Prior to the Conference, Mahama had warned that adhoc and isolationist measures being adopted by some African countries in fighting the haemorrhagic disease could be counterproductive.

He expressed worry about the ban on flights to and from some countries, as well as the restriction of movement within certain countries, which he feared could frustrate voluntary efforts to help curb the disease.

The disease has taken a toll on Liberia, Guinea, Sierra Leone and lately Nigeria. It has killed more than 1,400 people in the sub-Region. D R Congo is the latest to have confirmed a case.

John Mahama told the conference in Accra that whatever strategies are adopted by the region to combat the disease must ensure that the affected countries are not treated as outcasts.

“Excessive restriction of travel and border closure will adversely affect the economies of affected countries”, Mahama stressed.

“An African proverb says when your neighbour's house is on fire you must go and help him to quench it because, after it has consumed his house it will spread to yours”, he said to emphasise the need for concerted efforts in tackling the disease.

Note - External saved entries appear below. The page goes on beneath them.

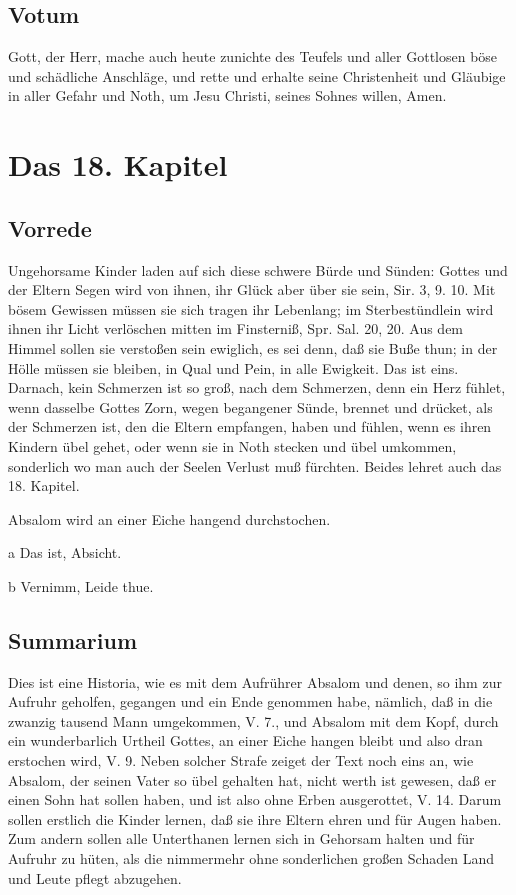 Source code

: \section{Votum}

Gott, der Herr, mache auch heute zunichte des Teufels und aller Gottlosen böse und schädliche Anschläge, und rette und erhalte seine Christenheit und Gläubige in aller Gefahr und Noth, um Jesu Christi, seines Sohnes willen, Amen.

\chapter{Das 18. Kapitel}

\section{Vorrede}

Ungehorsame Kinder laden auf sich diese schwere Bürde und Sünden: Gottes und der Eltern Segen wird von ihnen, ihr Glück aber über sie sein, Sir. 3, 9. 10. Mit bösem Gewissen müssen sie sich tragen ihr Lebenlang; im Sterbestündlein wird ihnen ihr Licht verlöschen mitten im Finsterniß, Spr. Sal. 20, 20. Aus dem Himmel sollen sie verstoßen sein ewiglich, es sei denn, daß sie Buße thun; in der Hölle müssen sie bleiben, in Qual und Pein, in alle Ewigkeit. Das ist eins. Darnach, kein Schmerzen ist so groß, nach dem Schmerzen, denn ein Herz fühlet, wenn dasselbe Gottes Zorn, wegen begangener Sünde, brennet und drücket, als der Schmerzen ist, den die Eltern empfangen, haben und fühlen, wenn es ihren Kindern übel gehet, oder wenn sie in Noth stecken und übel umkommen, sonderlich wo man auch der Seelen Verlust muß fürchten. Beides lehret auch das 18. Kapitel.

Absalom wird an einer Eiche hangend durchstochen.

a Das ist, Absicht.

b Vernimm, Leide thue.

\section{Summarium}

Dies ist eine Historia, wie es mit dem Aufrührer Absalom und denen, so ihm zur Aufruhr geholfen, gegangen und ein Ende genommen habe, nämlich, daß in die zwanzig tausend Mann umgekommen, V. 7., und Absalom mit dem Kopf, durch ein wunderbarlich Urtheil Gottes, an einer Eiche hangen bleibt und also dran erstochen wird, V. 9. Neben solcher Strafe zeiget der Text noch eins an, wie Absalom, der seinen Vater so übel gehalten hat, nicht werth ist gewesen, daß er einen Sohn hat sollen haben, und ist also ohne Erben ausgerottet, V. 14. Darum sollen erstlich die Kinder lernen, daß sie ihre Eltern ehren und für Augen haben. Zum andern sollen alle Unterthanen lernen sich in Gehorsam halten und für Aufruhr zu hüten, als die nimmermehr ohne sonderlichen großen Schaden Land und Leute pflegt abzugehen.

Ebola is contracted through direct contact with affected people and animals: apes, antelopes and fruit-eating bats.

It kills within 21 days with a death rate of between 50 and 90 percent.

The disease has no cure. But an experimental drug, zMapp, has been cleared by the World Health Organization for use on patients.

Two American aid workers who contracted the disease in Liberia have recovered after the serum was administered to them.